[SOURCE MATERIAL]:
Content starts

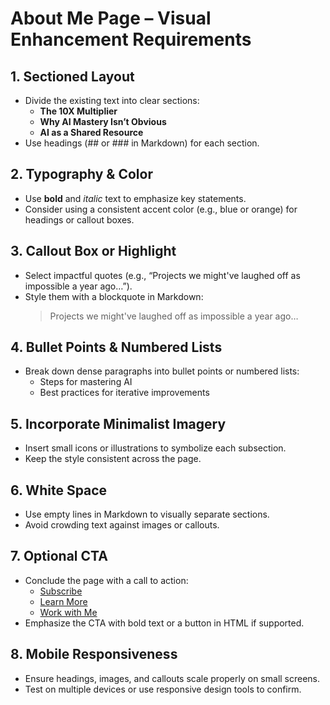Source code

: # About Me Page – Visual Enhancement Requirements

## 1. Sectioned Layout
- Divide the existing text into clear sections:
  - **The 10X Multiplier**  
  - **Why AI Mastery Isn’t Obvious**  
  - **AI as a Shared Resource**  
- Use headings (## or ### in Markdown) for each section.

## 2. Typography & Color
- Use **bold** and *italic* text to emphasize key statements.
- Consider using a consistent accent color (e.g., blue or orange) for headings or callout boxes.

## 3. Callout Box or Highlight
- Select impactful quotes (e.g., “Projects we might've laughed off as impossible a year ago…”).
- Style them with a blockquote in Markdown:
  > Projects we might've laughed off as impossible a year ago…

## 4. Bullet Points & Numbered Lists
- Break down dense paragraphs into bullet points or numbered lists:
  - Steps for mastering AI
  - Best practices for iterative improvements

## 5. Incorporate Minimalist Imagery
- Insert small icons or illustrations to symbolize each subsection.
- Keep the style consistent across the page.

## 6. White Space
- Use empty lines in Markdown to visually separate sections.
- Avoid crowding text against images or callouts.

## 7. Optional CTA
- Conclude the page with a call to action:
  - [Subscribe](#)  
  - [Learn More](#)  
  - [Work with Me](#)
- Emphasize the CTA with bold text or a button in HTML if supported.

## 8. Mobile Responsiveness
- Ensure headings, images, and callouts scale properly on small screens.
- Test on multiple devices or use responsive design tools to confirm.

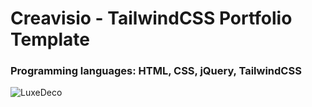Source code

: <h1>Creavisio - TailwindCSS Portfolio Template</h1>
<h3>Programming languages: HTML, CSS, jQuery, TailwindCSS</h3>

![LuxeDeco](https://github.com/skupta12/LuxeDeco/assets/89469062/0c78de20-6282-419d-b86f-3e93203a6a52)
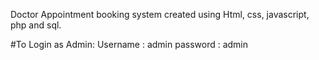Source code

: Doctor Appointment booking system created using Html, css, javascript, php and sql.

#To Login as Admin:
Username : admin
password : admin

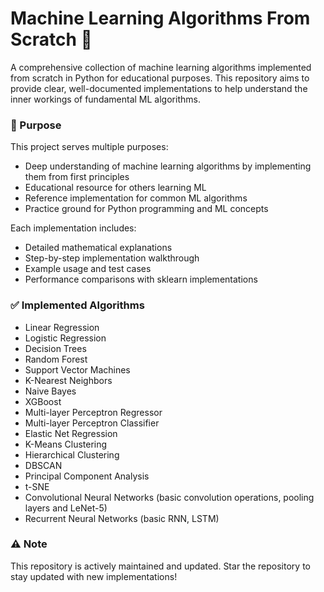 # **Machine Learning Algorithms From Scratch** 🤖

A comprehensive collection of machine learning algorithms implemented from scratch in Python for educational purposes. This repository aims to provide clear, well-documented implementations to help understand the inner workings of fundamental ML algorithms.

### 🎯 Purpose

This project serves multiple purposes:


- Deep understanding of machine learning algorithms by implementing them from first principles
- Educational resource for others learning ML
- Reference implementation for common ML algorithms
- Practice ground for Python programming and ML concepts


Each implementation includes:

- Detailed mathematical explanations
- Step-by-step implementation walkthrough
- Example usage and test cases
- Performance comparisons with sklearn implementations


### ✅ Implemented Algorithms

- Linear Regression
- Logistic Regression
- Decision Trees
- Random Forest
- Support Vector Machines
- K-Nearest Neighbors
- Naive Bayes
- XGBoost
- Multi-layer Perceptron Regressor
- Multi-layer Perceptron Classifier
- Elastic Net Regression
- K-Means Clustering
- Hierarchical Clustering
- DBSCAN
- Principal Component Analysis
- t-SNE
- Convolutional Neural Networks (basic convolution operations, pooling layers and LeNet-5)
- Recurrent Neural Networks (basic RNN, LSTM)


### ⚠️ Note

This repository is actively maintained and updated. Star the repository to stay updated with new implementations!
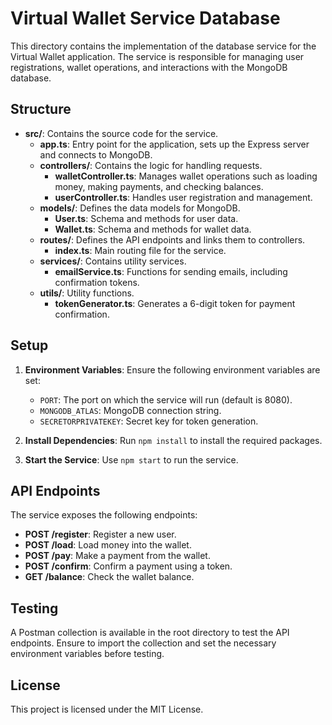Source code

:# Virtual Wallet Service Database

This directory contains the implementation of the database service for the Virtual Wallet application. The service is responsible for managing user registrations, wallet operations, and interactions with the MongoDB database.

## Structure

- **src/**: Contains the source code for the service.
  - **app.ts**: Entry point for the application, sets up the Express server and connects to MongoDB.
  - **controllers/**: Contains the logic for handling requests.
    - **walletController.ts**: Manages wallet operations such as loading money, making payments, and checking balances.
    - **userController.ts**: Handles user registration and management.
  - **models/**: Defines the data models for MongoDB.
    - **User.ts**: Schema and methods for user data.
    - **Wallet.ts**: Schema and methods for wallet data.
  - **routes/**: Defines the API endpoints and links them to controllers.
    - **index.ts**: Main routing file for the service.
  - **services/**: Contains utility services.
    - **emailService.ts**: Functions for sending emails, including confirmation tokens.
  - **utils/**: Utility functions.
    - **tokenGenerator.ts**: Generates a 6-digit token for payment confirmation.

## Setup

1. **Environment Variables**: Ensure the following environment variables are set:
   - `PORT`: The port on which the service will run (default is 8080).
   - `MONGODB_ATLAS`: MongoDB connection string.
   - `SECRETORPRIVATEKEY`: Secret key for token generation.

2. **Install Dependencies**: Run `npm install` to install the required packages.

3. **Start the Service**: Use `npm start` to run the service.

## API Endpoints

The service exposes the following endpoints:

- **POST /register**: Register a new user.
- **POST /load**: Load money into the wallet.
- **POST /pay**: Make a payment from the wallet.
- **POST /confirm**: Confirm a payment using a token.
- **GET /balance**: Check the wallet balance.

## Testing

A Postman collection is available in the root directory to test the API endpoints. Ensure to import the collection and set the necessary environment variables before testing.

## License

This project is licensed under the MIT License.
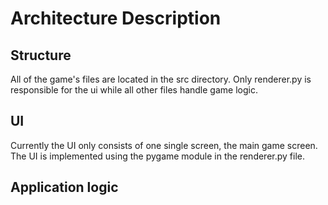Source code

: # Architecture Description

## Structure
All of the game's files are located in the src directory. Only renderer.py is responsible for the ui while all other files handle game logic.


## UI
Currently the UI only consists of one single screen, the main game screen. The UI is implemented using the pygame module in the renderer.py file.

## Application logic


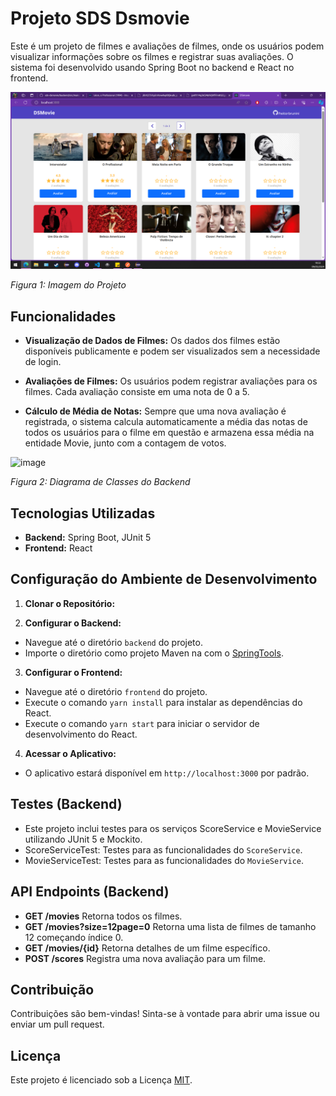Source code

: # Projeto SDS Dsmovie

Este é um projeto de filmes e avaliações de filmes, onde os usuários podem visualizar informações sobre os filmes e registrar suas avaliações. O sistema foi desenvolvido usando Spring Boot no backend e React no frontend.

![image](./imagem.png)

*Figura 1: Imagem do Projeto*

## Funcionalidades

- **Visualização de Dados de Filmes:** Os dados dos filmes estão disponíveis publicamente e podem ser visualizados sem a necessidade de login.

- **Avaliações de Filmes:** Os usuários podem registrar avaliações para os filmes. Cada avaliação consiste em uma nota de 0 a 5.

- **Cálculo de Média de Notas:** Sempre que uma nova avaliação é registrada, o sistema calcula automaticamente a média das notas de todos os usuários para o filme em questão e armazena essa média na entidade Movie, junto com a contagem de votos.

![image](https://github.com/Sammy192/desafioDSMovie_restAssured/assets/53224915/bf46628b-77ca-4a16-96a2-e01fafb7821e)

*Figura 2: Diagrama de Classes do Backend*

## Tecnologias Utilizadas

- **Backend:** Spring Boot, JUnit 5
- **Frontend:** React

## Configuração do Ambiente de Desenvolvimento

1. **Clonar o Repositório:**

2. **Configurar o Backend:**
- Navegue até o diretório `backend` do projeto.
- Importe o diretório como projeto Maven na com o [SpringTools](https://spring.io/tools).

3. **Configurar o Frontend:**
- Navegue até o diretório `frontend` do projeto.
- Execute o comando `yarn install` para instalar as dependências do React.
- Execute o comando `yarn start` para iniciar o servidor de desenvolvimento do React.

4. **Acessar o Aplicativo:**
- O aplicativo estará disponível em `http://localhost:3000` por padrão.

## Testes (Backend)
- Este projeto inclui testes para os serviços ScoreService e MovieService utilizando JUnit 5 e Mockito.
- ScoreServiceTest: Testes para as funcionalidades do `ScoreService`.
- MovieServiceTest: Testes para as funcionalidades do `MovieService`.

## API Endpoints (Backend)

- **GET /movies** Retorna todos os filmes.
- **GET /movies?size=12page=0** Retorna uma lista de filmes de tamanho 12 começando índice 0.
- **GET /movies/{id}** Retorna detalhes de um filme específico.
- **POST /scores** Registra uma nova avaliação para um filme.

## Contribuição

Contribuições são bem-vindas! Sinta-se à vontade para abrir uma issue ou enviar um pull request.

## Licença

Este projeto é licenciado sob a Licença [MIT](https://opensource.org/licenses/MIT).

Content ends

[ASSIGNMENT]: State the number of lines above that hold the word "consistent", and say nothing else.

[TASK RESPONSE]: 2